Numerical Simulation of Fluid-Structure Coupling for a Multi-Blade Vertical-Axis Wind Turbine

Abstract

The aerodynamic characteristics of the vertical-axis wind turbine with three, four, five, and six blades are studied numerically. A coupling model of fluid flow and solid turbine blade is established to model the interactions between air and wind turbine. The pressure distribution and blade deformation affected by air are obtained and discussed. For the four wind turbines with different numbers of blades, the maximum pressure in the entire machine structure occurs at the variable angle position of the blades in the windward region under the same wind speed.
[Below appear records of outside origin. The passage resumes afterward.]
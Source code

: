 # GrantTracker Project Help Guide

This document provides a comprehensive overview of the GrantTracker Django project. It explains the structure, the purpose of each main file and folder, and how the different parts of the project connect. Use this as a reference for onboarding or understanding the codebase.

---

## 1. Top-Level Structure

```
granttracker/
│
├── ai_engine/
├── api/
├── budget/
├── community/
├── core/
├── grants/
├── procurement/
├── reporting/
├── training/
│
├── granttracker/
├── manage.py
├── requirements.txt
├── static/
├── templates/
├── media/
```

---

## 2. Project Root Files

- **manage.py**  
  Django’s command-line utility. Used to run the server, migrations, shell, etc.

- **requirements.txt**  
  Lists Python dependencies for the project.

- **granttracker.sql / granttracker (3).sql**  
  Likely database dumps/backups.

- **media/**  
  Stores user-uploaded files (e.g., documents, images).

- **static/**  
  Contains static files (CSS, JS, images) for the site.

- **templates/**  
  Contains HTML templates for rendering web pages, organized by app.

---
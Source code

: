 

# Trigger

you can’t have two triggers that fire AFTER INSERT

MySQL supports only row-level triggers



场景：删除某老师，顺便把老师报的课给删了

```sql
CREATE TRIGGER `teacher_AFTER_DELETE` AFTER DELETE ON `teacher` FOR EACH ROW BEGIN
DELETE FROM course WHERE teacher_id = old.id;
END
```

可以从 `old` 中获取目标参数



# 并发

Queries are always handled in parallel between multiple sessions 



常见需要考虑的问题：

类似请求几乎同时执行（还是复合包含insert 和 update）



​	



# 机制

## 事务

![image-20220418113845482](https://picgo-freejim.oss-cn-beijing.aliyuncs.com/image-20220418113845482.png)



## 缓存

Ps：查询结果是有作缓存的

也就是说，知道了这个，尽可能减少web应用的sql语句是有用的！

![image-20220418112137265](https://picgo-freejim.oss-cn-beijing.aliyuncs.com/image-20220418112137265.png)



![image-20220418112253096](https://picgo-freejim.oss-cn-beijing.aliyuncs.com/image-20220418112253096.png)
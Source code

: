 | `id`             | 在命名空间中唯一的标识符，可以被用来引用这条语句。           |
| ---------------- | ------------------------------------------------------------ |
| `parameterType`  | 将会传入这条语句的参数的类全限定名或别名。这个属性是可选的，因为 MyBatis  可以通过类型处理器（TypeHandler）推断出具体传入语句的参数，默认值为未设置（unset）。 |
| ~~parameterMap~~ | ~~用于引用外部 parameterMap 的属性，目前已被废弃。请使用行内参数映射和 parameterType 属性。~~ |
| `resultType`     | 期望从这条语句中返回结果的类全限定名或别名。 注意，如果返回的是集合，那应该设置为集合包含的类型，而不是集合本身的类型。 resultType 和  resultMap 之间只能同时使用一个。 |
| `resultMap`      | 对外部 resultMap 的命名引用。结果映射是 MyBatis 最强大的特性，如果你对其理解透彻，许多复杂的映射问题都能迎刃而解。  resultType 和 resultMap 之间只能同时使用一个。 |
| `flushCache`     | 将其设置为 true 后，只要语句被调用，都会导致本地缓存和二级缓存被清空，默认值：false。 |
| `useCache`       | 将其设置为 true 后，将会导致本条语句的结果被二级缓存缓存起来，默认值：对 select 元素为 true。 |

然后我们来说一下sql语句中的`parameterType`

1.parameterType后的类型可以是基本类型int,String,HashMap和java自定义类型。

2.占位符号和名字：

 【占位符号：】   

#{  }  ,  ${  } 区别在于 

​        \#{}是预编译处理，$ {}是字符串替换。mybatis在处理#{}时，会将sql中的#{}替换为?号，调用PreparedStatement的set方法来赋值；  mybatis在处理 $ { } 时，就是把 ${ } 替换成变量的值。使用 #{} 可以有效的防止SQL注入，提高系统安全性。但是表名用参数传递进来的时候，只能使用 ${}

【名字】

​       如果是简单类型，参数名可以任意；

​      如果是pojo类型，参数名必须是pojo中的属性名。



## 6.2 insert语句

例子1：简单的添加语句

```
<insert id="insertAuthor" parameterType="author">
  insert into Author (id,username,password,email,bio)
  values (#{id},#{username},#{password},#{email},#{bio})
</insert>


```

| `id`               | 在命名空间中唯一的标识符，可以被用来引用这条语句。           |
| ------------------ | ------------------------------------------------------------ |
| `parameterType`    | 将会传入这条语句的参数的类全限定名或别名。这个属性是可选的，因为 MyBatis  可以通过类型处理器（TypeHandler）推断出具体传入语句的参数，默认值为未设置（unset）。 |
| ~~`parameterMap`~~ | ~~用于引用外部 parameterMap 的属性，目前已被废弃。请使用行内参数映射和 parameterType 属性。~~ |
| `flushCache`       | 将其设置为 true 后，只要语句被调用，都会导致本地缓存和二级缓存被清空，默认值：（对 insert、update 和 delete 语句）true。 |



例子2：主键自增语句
Mainly due to the rapid airflow variation, complex turbulence, and significant influence of the wind field on the blades in this position, this part of the blades is prone to bending or damage. Under identical external wind field conditions, wind turbines with four and six blades exhibit significantly higher equivalent pressures on their surfaces compared to those with five and three blades. The maximum equivalent pressure of six blades can reach 3.161 × 106 Pa. The maximum deformation of the blade basically occurs at the tip and four sides of the blade. The six-blade wind turbines withstand higher and non-uniform surface pressures on their blades, resulting in the largest deformation of up to 11.658 mm. On the other hand, the four-blade wind turbine exhibits the smallest deformation. The above conclusions provide theoretical guidance for the design and optimization of vertical-axis wind turbines.